(Stored records)

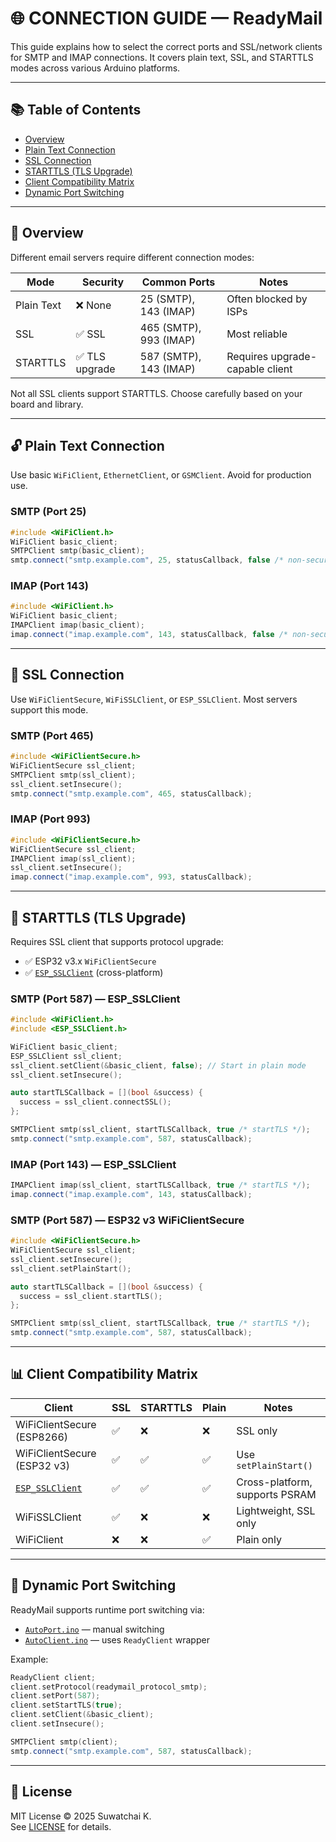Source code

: # 🌐 CONNECTION GUIDE — ReadyMail

This guide explains how to select the correct ports and SSL/network clients for SMTP and IMAP connections. It covers plain text, SSL, and STARTTLS modes across various Arduino platforms.

---

## 📚 Table of Contents

- [Overview](#📖-overview)
- [Plain Text Connection](#🔓-plain-text-connection)
- [SSL Connection](#🔐-ssl-connection)
- [STARTTLS (TLS Upgrade)](#🔄-starttls-tls-upgrade)
- [Client Compatibility Matrix](#📊-client-compatibility-matrix)
- [Dynamic Port Switching](#🔀-dynamic-port-switching)

---

## 📖 Overview

Different email servers require different connection modes:

| Mode       | Security | Common Ports | Notes |
|------------|----------|--------------|-------|
| Plain Text | ❌ None   | 25 (SMTP), 143 (IMAP) | Often blocked by ISPs |
| SSL        | ✅ SSL    | 465 (SMTP), 993 (IMAP) | Most reliable |
| STARTTLS   | ✅ TLS upgrade | 587 (SMTP), 143 (IMAP) | Requires upgrade-capable client |

Not all SSL clients support STARTTLS. Choose carefully based on your board and library.

---

## 🔓 Plain Text Connection

Use basic `WiFiClient`, `EthernetClient`, or `GSMClient`. Avoid for production use.

### SMTP (Port 25)

```cpp
#include <WiFiClient.h>
WiFiClient basic_client;
SMTPClient smtp(basic_client);
smtp.connect("smtp.example.com", 25, statusCallback, false /* non-secure */);
```

### IMAP (Port 143)

```cpp
#include <WiFiClient.h>
WiFiClient basic_client;
IMAPClient imap(basic_client);
imap.connect("imap.example.com", 143, statusCallback, false /* non-secure */);
```

---

## 🔐 SSL Connection

Use `WiFiClientSecure`, `WiFiSSLClient`, or `ESP_SSLClient`. Most servers support this mode.

### SMTP (Port 465)

```cpp
#include <WiFiClientSecure.h>
WiFiClientSecure ssl_client;
SMTPClient smtp(ssl_client);
ssl_client.setInsecure();
smtp.connect("smtp.example.com", 465, statusCallback);
```

### IMAP (Port 993)

```cpp
#include <WiFiClientSecure.h>
WiFiClientSecure ssl_client;
IMAPClient imap(ssl_client);
ssl_client.setInsecure();
imap.connect("imap.example.com", 993, statusCallback);
```

---

## 🔄 STARTTLS (TLS Upgrade)

Requires SSL client that supports protocol upgrade:

- ✅ ESP32 v3.x `WiFiClientSecure`
- ✅ [`ESP_SSLClient`](https://github.com/mobizt/ESP_SSLClient) (cross-platform)

### SMTP (Port 587) — ESP_SSLClient

```cpp
#include <WiFiClient.h>
#include <ESP_SSLClient.h>

WiFiClient basic_client;
ESP_SSLClient ssl_client;
ssl_client.setClient(&basic_client, false); // Start in plain mode
ssl_client.setInsecure();

auto startTLSCallback = [](bool &success) {
  success = ssl_client.connectSSL();
};

SMTPClient smtp(ssl_client, startTLSCallback, true /* startTLS */);
smtp.connect("smtp.example.com", 587, statusCallback);
```

### IMAP (Port 143) — ESP_SSLClient

```cpp
IMAPClient imap(ssl_client, startTLSCallback, true /* startTLS */);
imap.connect("imap.example.com", 143, statusCallback);
```

### SMTP (Port 587) — ESP32 v3 WiFiClientSecure

```cpp
#include <WiFiClientSecure.h>
WiFiClientSecure ssl_client;
ssl_client.setInsecure();
ssl_client.setPlainStart();

auto startTLSCallback = [](bool &success) {
  success = ssl_client.startTLS();
};

SMTPClient smtp(ssl_client, startTLSCallback, true /* startTLS */);
smtp.connect("smtp.example.com", 587, statusCallback);
```

---

## 📊 Client Compatibility Matrix

| Client              | SSL | STARTTLS | Plain | Notes |
|---------------------|-----|----------|-------|-------|
| WiFiClientSecure (ESP8266) | ✅ | ❌ | ❌ | SSL only |
| WiFiClientSecure (ESP32 v3) | ✅ | ✅ | ✅ | Use `setPlainStart()` |
| [`ESP_SSLClient`](https://github.com/mobizt/ESP_SSLClient)       | ✅ | ✅ | ✅ | Cross-platform, supports PSRAM |
| WiFiSSLClient       | ✅ | ❌ | ❌ | Lightweight, SSL only |
| WiFiClient          | ❌ | ❌ | ✅ | Plain only |

---

## 🔀 Dynamic Port Switching

ReadyMail supports runtime port switching via:

- [`AutoPort.ino`](/examples/Network/AutoPort/AutoPort.ino) — manual switching
- [`AutoClient.ino`](/examples/Network/AutoClient/AutoClient.ino) — uses `ReadyClient` wrapper

Example:

```cpp
ReadyClient client;
client.setProtocol(readymail_protocol_smtp);
client.setPort(587);
client.setStartTLS(true);
client.setClient(&basic_client);
client.setInsecure();

SMTPClient smtp(client);
smtp.connect("smtp.example.com", 587, statusCallback);
```

---

## 📄 License

MIT License © 2025 Suwatchai K.  
See [LICENSE](LICENSE) for details.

The task
Reproduce each record from above exactly; pictures do not belong in the copy.

Exercise solution
Source code

: # 🌐 CONNECTION GUIDE — ReadyMail

This guide explains how to select the correct ports and SSL/network clients for SMTP and IMAP connections. It covers plain text, SSL, and STARTTLS modes across various Arduino platforms.

---

## 📚 Table of Contents

- [Overview](#📖-overview)
- [Plain Text Connection](#🔓-plain-text-connection)
- [SSL Connection](#🔐-ssl-connection)
- [STARTTLS (TLS Upgrade)](#🔄-starttls-tls-upgrade)
- [Client Compatibility Matrix](#📊-client-compatibility-matrix)
- [Dynamic Port Switching](#🔀-dynamic-port-switching)

---

## 📖 Overview

Different email servers require different connection modes:

| Mode       | Security | Common Ports | Notes |
|------------|----------|--------------|-------|
| Plain Text | ❌ None   | 25 (SMTP), 143 (IMAP) | Often blocked by ISPs |
| SSL        | ✅ SSL    | 465 (SMTP), 993 (IMAP) | Most reliable |
| STARTTLS   | ✅ TLS upgrade | 587 (SMTP), 143 (IMAP) | Requires upgrade-capable client |

Not all SSL clients support STARTTLS. Choose carefully based on your board and library.

---

## 🔓 Plain Text Connection

Use basic `WiFiClient`, `EthernetClient`, or `GSMClient`. Avoid for production use.

### SMTP (Port 25)

```cpp
#include <WiFiClient.h>
WiFiClient basic_client;
SMTPClient smtp(basic_client);
smtp.connect("smtp.example.com", 25, statusCallback, false /* non-secure */);
```

### IMAP (Port 143)

```cpp
#include <WiFiClient.h>
WiFiClient basic_client;
IMAPClient imap(basic_client);
imap.connect("imap.example.com", 143, statusCallback, false /* non-secure */);
```

---

## 🔐 SSL Connection

Use `WiFiClientSecure`, `WiFiSSLClient`, or `ESP_SSLClient`. Most servers support this mode.

### SMTP (Port 465)

```cpp
#include <WiFiClientSecure.h>
WiFiClientSecure ssl_client;
SMTPClient smtp(ssl_client);
ssl_client.setInsecure();
smtp.connect("smtp.example.com", 465, statusCallback);
```

### IMAP (Port 993)

```cpp
#include <WiFiClientSecure.h>
WiFiClientSecure ssl_client;
IMAPClient imap(ssl_client);
ssl_client.setInsecure();
imap.connect("imap.example.com", 993, statusCallback);
```

---

## 🔄 STARTTLS (TLS Upgrade)

Requires SSL client that supports protocol upgrade:

- ✅ ESP32 v3.x `WiFiClientSecure`
- ✅ [`ESP_SSLClient`](https://github.com/mobizt/ESP_SSLClient) (cross-platform)

### SMTP (Port 587) — ESP_SSLClient

```cpp
#include <WiFiClient.h>
#include <ESP_SSLClient.h>

WiFiClient basic_client;
ESP_SSLClient ssl_client;
ssl_client.setClient(&basic_client, false); // Start in plain mode
ssl_client.setInsecure();

auto startTLSCallback = [](bool &success) {
  success = ssl_client.connectSSL();
};

SMTPClient smtp(ssl_client, startTLSCallback, true /* startTLS */);
smtp.connect("smtp.example.com", 587, statusCallback);
```

### IMAP (Port 143) — ESP_SSLClient

```cpp
IMAPClient imap(ssl_client, startTLSCallback, true /* startTLS */);
imap.connect("imap.example.com", 143, statusCallback);
```

### SMTP (Port 587) — ESP32 v3 WiFiClientSecure

```cpp
#include <WiFiClientSecure.h>
WiFiClientSecure ssl_client;
ssl_client.setInsecure();
ssl_client.setPlainStart();

auto startTLSCallback = [](bool &success) {
  success = ssl_client.startTLS();
};

SMTPClient smtp(ssl_client, startTLSCallback, true /* startTLS */);
smtp.connect("smtp.example.com", 587, statusCallback);
```

---

## 📊 Client Compatibility Matrix

| Client              | SSL | STARTTLS | Plain | Notes |
|---------------------|-----|----------|-------|-------|
| WiFiClientSecure (ESP8266) | ✅ | ❌ | ❌ | SSL only |
| WiFiClientSecure (ESP32 v3) | ✅ | ✅ | ✅ | Use `setPlainStart()` |
| [`ESP_SSLClient`](https://github.com/mobizt/ESP_SSLClient)       | ✅ | ✅ | ✅ | Cross-platform, supports PSRAM |
| WiFiSSLClient       | ✅ | ❌ | ❌ | Lightweight, SSL only |
| WiFiClient          | ❌ | ❌ | ✅ | Plain only |

---

## 🔀 Dynamic Port Switching

ReadyMail supports runtime port switching via:

- [`AutoPort.ino`](/examples/Network/AutoPort/AutoPort.ino) — manual switching
- [`AutoClient.ino`](/examples/Network/AutoClient/AutoClient.ino) — uses `ReadyClient` wrapper

Example:

```cpp
ReadyClient client;
client.setProtocol(readymail_protocol_smtp);
client.setPort(587);
client.setStartTLS(true);
client.setClient(&basic_client);
client.setInsecure();

SMTPClient smtp(client);
smtp.connect("smtp.example.com", 587, statusCallback);
```

---

## 📄 License

MIT License © 2025 Suwatchai K.  
See [LICENSE](LICENSE) for details.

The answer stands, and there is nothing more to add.